:: WHAT IS NEEDED ::
In the material below, count the lines where the word "begin" appears. Nothing but the number, please.

>>>>>

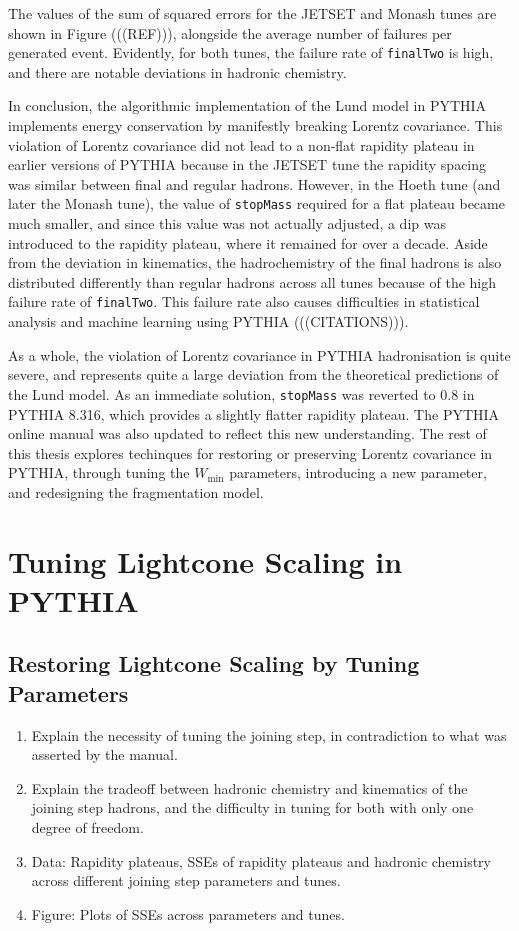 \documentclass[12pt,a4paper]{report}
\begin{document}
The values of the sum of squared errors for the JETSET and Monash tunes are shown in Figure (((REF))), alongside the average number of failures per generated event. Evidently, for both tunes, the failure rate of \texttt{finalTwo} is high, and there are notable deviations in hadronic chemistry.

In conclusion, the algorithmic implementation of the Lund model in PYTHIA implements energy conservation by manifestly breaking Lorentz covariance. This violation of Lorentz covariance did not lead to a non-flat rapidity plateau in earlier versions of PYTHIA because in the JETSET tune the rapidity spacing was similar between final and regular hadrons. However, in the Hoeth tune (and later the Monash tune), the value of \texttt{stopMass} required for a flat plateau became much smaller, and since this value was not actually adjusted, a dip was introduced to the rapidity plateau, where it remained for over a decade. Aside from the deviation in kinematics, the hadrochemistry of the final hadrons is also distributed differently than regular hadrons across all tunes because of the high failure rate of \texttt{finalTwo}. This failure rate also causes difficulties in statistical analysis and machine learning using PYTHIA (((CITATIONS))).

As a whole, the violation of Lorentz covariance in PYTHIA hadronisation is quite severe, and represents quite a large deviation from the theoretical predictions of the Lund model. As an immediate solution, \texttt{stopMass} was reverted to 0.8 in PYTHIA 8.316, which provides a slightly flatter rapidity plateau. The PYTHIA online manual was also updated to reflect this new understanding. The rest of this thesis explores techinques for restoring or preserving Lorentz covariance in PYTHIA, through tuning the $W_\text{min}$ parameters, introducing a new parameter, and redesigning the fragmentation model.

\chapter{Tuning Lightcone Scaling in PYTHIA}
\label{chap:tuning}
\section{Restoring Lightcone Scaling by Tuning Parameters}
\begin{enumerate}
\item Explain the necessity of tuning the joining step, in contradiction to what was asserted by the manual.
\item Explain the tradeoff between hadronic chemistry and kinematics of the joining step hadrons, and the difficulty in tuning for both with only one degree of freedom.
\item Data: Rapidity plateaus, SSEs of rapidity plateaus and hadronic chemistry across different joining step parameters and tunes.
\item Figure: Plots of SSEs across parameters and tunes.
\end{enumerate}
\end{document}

<<<<<
>>>>>

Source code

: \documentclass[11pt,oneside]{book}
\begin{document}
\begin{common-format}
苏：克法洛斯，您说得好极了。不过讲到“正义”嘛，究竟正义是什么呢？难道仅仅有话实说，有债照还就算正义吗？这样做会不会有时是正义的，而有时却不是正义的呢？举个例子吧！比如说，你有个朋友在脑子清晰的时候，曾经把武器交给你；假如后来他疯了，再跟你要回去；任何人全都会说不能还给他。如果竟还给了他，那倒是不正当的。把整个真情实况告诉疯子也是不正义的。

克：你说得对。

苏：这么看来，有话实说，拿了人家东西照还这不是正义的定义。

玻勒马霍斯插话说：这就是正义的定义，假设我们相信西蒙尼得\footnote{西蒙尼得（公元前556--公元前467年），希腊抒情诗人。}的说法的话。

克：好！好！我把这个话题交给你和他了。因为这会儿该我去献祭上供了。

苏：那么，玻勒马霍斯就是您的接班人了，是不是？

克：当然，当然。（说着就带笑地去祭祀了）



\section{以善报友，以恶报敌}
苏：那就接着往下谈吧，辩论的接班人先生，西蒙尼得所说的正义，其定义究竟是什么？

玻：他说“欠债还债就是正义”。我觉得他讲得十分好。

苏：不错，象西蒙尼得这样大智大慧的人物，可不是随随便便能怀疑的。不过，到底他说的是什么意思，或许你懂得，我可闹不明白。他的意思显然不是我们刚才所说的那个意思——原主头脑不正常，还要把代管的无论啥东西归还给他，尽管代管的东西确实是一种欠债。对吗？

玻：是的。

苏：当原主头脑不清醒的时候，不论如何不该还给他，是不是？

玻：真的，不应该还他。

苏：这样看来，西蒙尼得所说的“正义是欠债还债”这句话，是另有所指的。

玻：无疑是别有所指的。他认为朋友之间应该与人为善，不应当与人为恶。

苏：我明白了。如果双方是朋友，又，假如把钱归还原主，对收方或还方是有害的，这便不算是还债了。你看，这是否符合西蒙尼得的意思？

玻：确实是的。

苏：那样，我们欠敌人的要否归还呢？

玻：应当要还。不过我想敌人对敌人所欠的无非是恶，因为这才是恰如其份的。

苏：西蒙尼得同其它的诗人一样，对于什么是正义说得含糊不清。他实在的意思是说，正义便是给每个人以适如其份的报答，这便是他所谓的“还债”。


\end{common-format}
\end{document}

<<<<<
>>>>>

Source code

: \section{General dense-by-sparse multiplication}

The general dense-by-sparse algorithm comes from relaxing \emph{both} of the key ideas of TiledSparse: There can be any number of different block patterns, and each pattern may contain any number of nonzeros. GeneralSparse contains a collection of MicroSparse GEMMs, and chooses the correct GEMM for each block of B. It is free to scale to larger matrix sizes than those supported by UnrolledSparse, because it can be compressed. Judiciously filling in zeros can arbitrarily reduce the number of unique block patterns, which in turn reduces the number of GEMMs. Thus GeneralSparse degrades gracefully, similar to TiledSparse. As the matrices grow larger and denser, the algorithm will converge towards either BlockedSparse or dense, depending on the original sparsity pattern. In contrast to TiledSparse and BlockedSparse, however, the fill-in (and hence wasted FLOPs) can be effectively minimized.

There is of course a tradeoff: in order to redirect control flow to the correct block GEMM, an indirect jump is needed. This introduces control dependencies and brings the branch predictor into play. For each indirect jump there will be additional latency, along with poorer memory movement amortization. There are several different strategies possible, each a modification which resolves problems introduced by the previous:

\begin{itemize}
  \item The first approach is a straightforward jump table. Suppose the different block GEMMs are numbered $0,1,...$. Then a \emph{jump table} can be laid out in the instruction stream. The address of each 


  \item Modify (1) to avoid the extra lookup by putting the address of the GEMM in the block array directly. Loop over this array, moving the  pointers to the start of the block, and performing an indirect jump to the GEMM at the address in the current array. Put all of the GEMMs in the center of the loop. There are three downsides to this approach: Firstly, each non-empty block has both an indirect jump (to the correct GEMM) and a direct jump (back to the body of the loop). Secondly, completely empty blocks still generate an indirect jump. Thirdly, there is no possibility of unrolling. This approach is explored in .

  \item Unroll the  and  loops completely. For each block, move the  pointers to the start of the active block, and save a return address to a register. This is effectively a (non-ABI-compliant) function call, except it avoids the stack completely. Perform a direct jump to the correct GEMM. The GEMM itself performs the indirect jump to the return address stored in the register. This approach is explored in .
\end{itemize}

<<<<<

:: EXERCISE OUTPUT ::
5